Problem statement: Copy the following data exactly and drop the pictures.

The data:

....

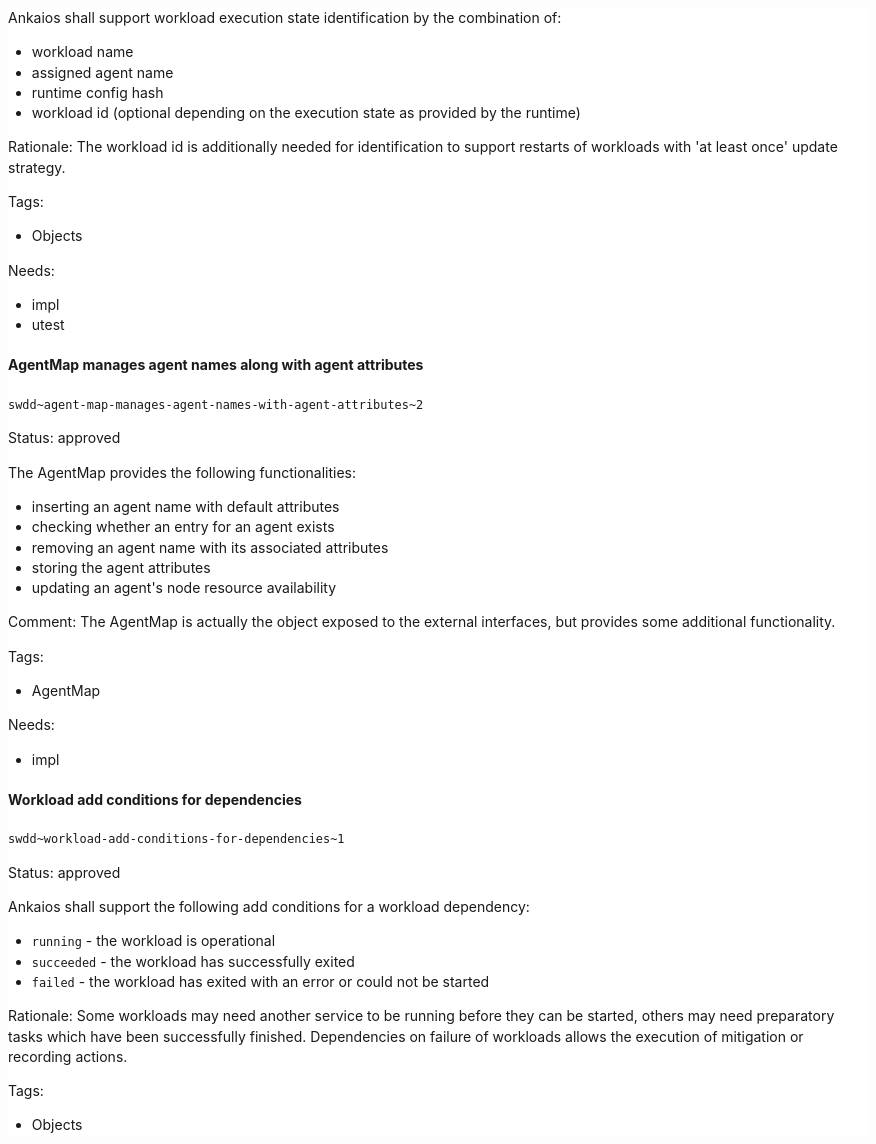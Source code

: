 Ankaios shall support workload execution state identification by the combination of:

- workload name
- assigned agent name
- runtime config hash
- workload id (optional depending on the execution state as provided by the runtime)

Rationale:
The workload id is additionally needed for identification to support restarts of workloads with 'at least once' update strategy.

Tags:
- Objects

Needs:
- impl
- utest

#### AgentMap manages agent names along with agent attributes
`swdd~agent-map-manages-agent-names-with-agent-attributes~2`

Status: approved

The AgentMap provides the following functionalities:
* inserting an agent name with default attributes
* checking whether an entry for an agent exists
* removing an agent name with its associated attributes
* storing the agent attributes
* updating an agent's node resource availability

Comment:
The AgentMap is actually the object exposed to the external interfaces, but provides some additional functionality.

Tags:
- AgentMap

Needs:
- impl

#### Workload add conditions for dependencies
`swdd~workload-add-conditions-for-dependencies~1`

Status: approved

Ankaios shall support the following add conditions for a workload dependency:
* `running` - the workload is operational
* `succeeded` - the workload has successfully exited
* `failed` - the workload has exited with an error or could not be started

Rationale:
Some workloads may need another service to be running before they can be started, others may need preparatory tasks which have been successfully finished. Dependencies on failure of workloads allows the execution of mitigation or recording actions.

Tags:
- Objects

....

Written response:
Source code

: Ankaios shall support workload execution state identification by the combination of:

- workload name
- assigned agent name
- runtime config hash
- workload id (optional depending on the execution state as provided by the runtime)

Rationale:
The workload id is additionally needed for identification to support restarts of workloads with 'at least once' update strategy.

Tags:
- Objects

Needs:
- impl
- utest

#### AgentMap manages agent names along with agent attributes
`swdd~agent-map-manages-agent-names-with-agent-attributes~2`

Status: approved

The AgentMap provides the following functionalities:
* inserting an agent name with default attributes
* checking whether an entry for an agent exists
* removing an agent name with its associated attributes
* storing the agent attributes
* updating an agent's node resource availability

Comment:
The AgentMap is actually the object exposed to the external interfaces, but provides some additional functionality.

Tags:
- AgentMap

Needs:
- impl

#### Workload add conditions for dependencies
`swdd~workload-add-conditions-for-dependencies~1`

Status: approved

Ankaios shall support the following add conditions for a workload dependency:
* `running` - the workload is operational
* `succeeded` - the workload has successfully exited
* `failed` - the workload has exited with an error or could not be started

Rationale:
Some workloads may need another service to be running before they can be started, others may need preparatory tasks which have been successfully finished. Dependencies on failure of workloads allows the execution of mitigation or recording actions.

Tags:
- Objects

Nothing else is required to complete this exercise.